Where to even begin this one. I am so.. disgusted by myself. You know? Ever get to the point where you don't even like yourself and you pretty much figure out why no one likes you? Yeah. Let's see. I am MORE than satisfied with a few friendships that have ended. My life is so much less dramatic. GRANTED next year is going to be my own personal hell with all of those haters at school with me, but whatever. My life- they live in. Characters in this play that is my life. Whether harbingers, villains, or innocent bystanders, everyone has had a role.

I don't know what my problem is lately, though. Honestly I have never been more embarrassed of myself. My irrational lashing out on everyone, my dumb screaming, and my self pity that feeds off of other people's approval. Is that not sick? I think it is.

I know I am happier, yet I feel empty. I haven't been eating a lot lately. I haven't been sleeping much. I feel like crap most of the time, and I hardly get off of the computer. I hate my father. I hate my mother. And my grandparents are naggy people who wont stop letting me forget every mistake I have ever made in my whole freaking life. I suppose this is normal- teenage angst, how cliche. But it's seriously making me so weak in the process of working away at everything that ever meant anything to me.

My mother is a psycho, as previously mentioned. She is crazy and the reasons for not living with her are obvious. So where to go? My dad's house? Awesome.

Except for the fact that he is OLD and forgets EVERYTHING. I feel so bad for him, but his annoying attitude makes me even sicker. I hate the movements he makes. Who honestly hates movements? It's retarded. We were talking and he was like itching his arm and I wanted to scream at him to STOP ITCHING HIS DUMB ARM. He wasn't looking at me when I was talking to him and I wanted to punch him. He looked at me and I wanted to slap him. Just every freaking move he makes makes me more irritated and pissed off. And he is trying to talk to me like I am still a 3 year old. What the heck is that? I tell him something and he always forgets. He doesn't remember a thing. I try and talk to him and he either walks away from me  or interrupts me with something of his own to say. I mean it's understandable to do that every so often,. but every time I try to say something serious he shrugs it off.
Sorry you weren't a part of my life for the past 9 years? Sorry you never had to raise a child? If I am so much of a burden then just kcik me out or something.

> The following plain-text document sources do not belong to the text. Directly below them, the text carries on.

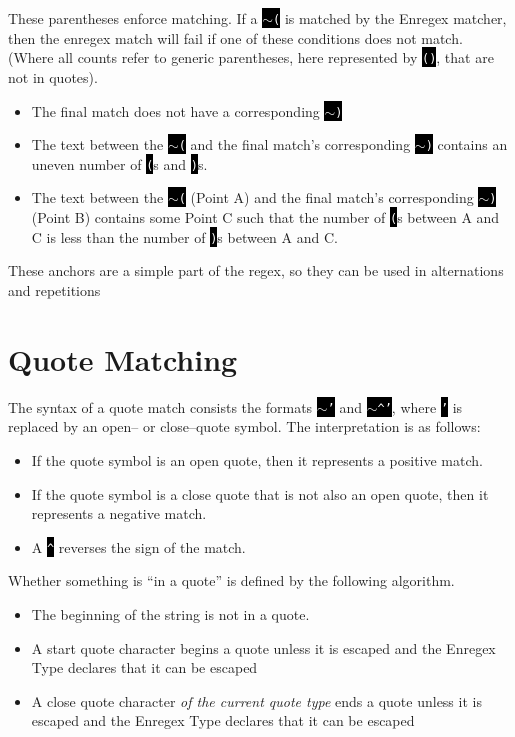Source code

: \documentclass{book}
\newcommand{\code}{\texttt}
\newcommand{\codebox}[1]{\leavevmode\colorbox{black}{\textcolor{white}{\code{#1}}}}
\newcommand{\til}{$\sim$}
\begin{document}
These parentheses enforce matching. If a \codebox{\til(} is matched by the Enregex matcher, then the enregex match will fail if one of these conditions does not match. (Where all counts refer to generic parentheses, here represented by \codebox{()}, that are not in quotes).

\begin{itemize}
\item The final match does not have a corresponding \codebox{\til)}
\item The text between the \codebox{\til(} and the final match's corresponding \codebox{\til)} contains an uneven number of \codebox{(}s and \codebox{)}s.
\item The text between the \codebox{\til(} (Point A) and the final match's corresponding \codebox{\til)} (Point B) contains some Point C such that the number of \codebox{(}s between A and C is less than the number of \codebox{)}s between A and C.
\end{itemize}

These anchors are a simple part of the regex, so they can be used in alternations and repetitions

\section{Quote Matching}
The syntax of a quote match consists the formats \codebox{\til'} and \codebox{\til\^{}'}, where \codebox{'} is replaced by an open-- or close--quote symbol. The interpretation is as follows:

\begin{itemize}
\item If the quote symbol is an open quote, then it represents a positive match.
\item If the quote symbol is a close quote that is not also an open quote, then it represents a negative match.
\item A \codebox{\^{}} reverses the sign of the match.
\end{itemize}

Whether something is ``in a quote'' is defined by the following algorithm.

\begin{itemize}
\item The beginning of the string is not in a quote.
\item A start quote character begins a quote unless it is escaped and the Enregex Type declares that it can be escaped
\item A close quote character \emph{of the current quote type} ends a quote unless it is escaped and the Enregex Type declares that it can be escaped
\end{itemize}
\end{document}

So tonight I snapped at him and started going off on all of these promises and things I have told him and he has made and told me and blah blah never went through. And I ended up stomping up the stairs and slamming my door. I know, so second grade. I'm acting like a child because he's treating me like one? No. Maybe because I am just so pissed off with everyone that facing anything like an adult is just not working out for me now, anyways. Why not just act like an immature child and hold my breath until I'm blue? At least that gets some kind of attention, and maybe that's what I need or something. Attention. ha. Sounds conceited. But obviously no one pays attention when I just shuffle along. Whatever.
I just cannot handle this anymore at all, sure teenage life is difficult. We mold ourselves into our ideal person. And the person we become at this age is HARD to shake off as we grow older. We are defining ourselve so that when we reach college we can just look around and figure out if it's somewhere we belong or not. We are defining ourselves! And I hate who I feel I am becoming.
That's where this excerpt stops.